Checking pQF vs SKAT

Here we’re checking the sparse-matrix version of pQF on a really unsuitably small example with 67 markers, because it’s the one that comes with the SKAT package: see help(SKAT)

library(SKAT)   #CRAN

## Loading required package: Matrix

## Loading required package: SPAtest

## Loading required package: RSpectra

library(bigQF)  #github/tslumley
set.seed(2018-5-18)

First example: continuous phenotype, no adjustment

data(SKAT.example)
attach(SKAT.example) #look, it's not my fault, that's how they did it.

obj<-SKAT_Null_Model(y.c ~ 1, out_type="C")
skat.out1<-SKAT(Z, obj)
skat.qf1a<-SKAT.matrixfree(Z)
skat.qf1b<-SKAT.matrixfree(Z,model=lm(y.c~1))
skat.qf1c<-SKAT.matrixfree(Z,model=glm(y.c~1))

skat.out1$Q

##          [,1]
## [1,] 234803.8

skat.qf1a$Q(y.c)

##          [,1]
## [1,] 234803.8

skat.qf1b$Q()    ## phenotype used in fitting

## [1] 234803.8

skat.qf1b$Q(y.c) ## new phenotype

## [1] 234803.8

skat.out1$p.value

## [1] 0.01874576

pQF(skat.out1$Q,skat.qf1a,neig=60,convolution.method="integration" )

##            [,1]
## [1,] 0.01874576

pQF(skat.out1$Q,skat.qf1b,neig=60,convolution.method="integration" )

## Warning in pchisqsum(x, c(rep(1, n), nu), c(ee, scale), method = method, :
## Negative/fractional df removed

##            [,1]
## [1,] 0.01874551

pQF(skat.out1$Q,skat.qf1c,neig=60,convolution.method="integration" )

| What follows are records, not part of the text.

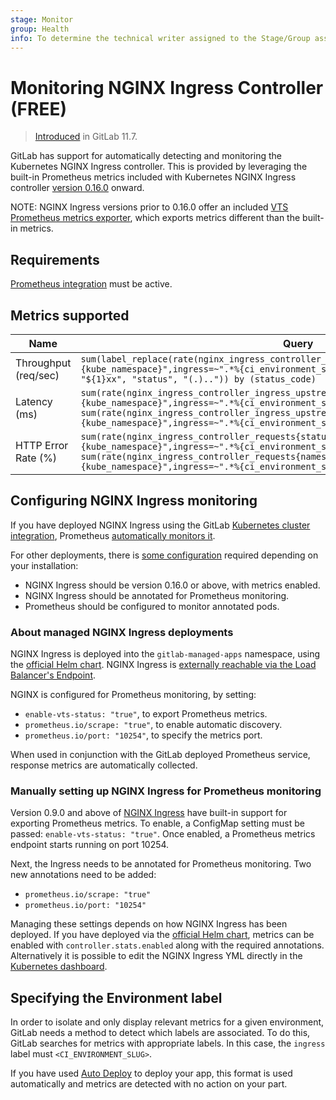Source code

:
 ```yaml
---
stage: Monitor
group: Health
info: To determine the technical writer assigned to the Stage/Group associated with this page, see https://about.gitlab.com/handbook/engineering/ux/technical-writing/#assignments
---
```


# Monitoring NGINX Ingress Controller **(FREE)**

> [Introduced](https://gitlab.com/gitlab-org/gitlab-foss/-/merge_requests/22133) in GitLab 11.7.

GitLab has support for automatically detecting and monitoring the Kubernetes NGINX Ingress controller. This is provided by leveraging the built-in Prometheus metrics included with Kubernetes NGINX Ingress controller [version 0.16.0](https://github.com/kubernetes/ingress-nginx/blob/master/Changelog.md#0160) onward.

NOTE:
NGINX Ingress versions prior to 0.16.0 offer an included [VTS Prometheus metrics exporter](nginx_ingress_vts.md), which exports metrics different than the built-in metrics.

## Requirements

[Prometheus integration](../prometheus.md) must be active.

## Metrics supported

| Name | Query |
| ---- | ----- |
| Throughput (req/sec) | `sum(label_replace(rate(nginx_ingress_controller_requests{namespace="%{kube_namespace}",ingress=~".*%{ci_environment_slug}.*"}[2m]), "status_code", "${1}xx", "status", "(.)..")) by (status_code)` |
| Latency (ms) | `sum(rate(nginx_ingress_controller_ingress_upstream_latency_seconds_sum{namespace="%{kube_namespace}",ingress=~".*%{ci_environment_slug}.*"}[2m])) / sum(rate(nginx_ingress_controller_ingress_upstream_latency_seconds_count{namespace="%{kube_namespace}",ingress=~".*%{ci_environment_slug}.*"}[2m])) * 1000` |
| HTTP Error Rate (%) | `sum(rate(nginx_ingress_controller_requests{status=~"5.*",namespace="%{kube_namespace}",ingress=~".*%{ci_environment_slug}.*"}[2m])) / sum(rate(nginx_ingress_controller_requests{namespace="%{kube_namespace}",ingress=~".*%{ci_environment_slug}.*"}[2m])) * 100` |

## Configuring NGINX Ingress monitoring

If you have deployed NGINX Ingress using the GitLab [Kubernetes cluster integration](../../clusters/index.md#installing-applications), Prometheus [automatically monitors it](#about-managed-nginx-ingress-deployments).

For other deployments, there is [some configuration](#manually-setting-up-nginx-ingress-for-prometheus-monitoring) required depending on your installation:

- NGINX Ingress should be version 0.16.0 or above, with metrics enabled.
- NGINX Ingress should be annotated for Prometheus monitoring.
- Prometheus should be configured to monitor annotated pods.

### About managed NGINX Ingress deployments

NGINX Ingress is deployed into the `gitlab-managed-apps` namespace, using the [official Helm chart](https://github.com/helm/charts/tree/master/stable/nginx-ingress). NGINX Ingress is [externally reachable via the Load Balancer's Endpoint](../../../clusters/applications.md#ingress).

NGINX is configured for Prometheus monitoring, by setting:

- `enable-vts-status: "true"`, to export Prometheus metrics.
- `prometheus.io/scrape: "true"`, to enable automatic discovery.
- `prometheus.io/port: "10254"`, to specify the metrics port.

When used in conjunction with the GitLab deployed Prometheus service, response metrics are automatically collected.

### Manually setting up NGINX Ingress for Prometheus monitoring

Version 0.9.0 and above of [NGINX Ingress](https://github.com/kubernetes/ingress-nginx) have built-in support for exporting Prometheus metrics. To enable, a ConfigMap setting must be passed: `enable-vts-status: "true"`. Once enabled, a Prometheus metrics endpoint starts running on port 10254.

Next, the Ingress needs to be annotated for Prometheus monitoring. Two new annotations need to be added:

- `prometheus.io/scrape: "true"`
- `prometheus.io/port: "10254"`

Managing these settings depends on how NGINX Ingress has been deployed. If you have deployed via the [official Helm chart](https://github.com/helm/charts/tree/master/stable/nginx-ingress), metrics can be enabled with `controller.stats.enabled` along with the required annotations. Alternatively it is possible to edit the NGINX Ingress YML directly in the [Kubernetes dashboard](https://github.com/kubernetes/dashboard).

## Specifying the Environment label

In order to isolate and only display relevant metrics for a given environment, GitLab needs a method to detect which labels are associated. To do this, GitLab searches for metrics with appropriate labels. In this case, the `ingress` label must `<CI_ENVIRONMENT_SLUG>`.

If you have used [Auto Deploy](../../../../topics/autodevops/stages.md#auto-deploy) to deploy your app, this format is used automatically and metrics are detected with no action on your part.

## Warning in pchisqsum(x, c(rep(1, n), nu), c(ee, scale), method = method, :
## Negative/fractional df removed

##            [,1]
## [1,] 0.01874551

The warning indicates the remainder term in the approximation has been dropped, which is appropriate. If you don’t specify convolution.method the default is the saddlepoint approximation – the impact is in the third decimal place.

And more systematically

set.seed(2018-5-18)
p<-lapply(1:65, function(k) pQF(skat.out1$Q, skat.qf1a, neig=k,
                                      convolution.method="integration",tr2.sample.size=1000 )
                       )
pdf<-data.frame(p=do.call(c,p),k=1:65)
plot(p~k,data=pdf,pch=19,col="orange", ylim=c(0.017,0.020))
abline(h=skat.out1$p.value,lty=2)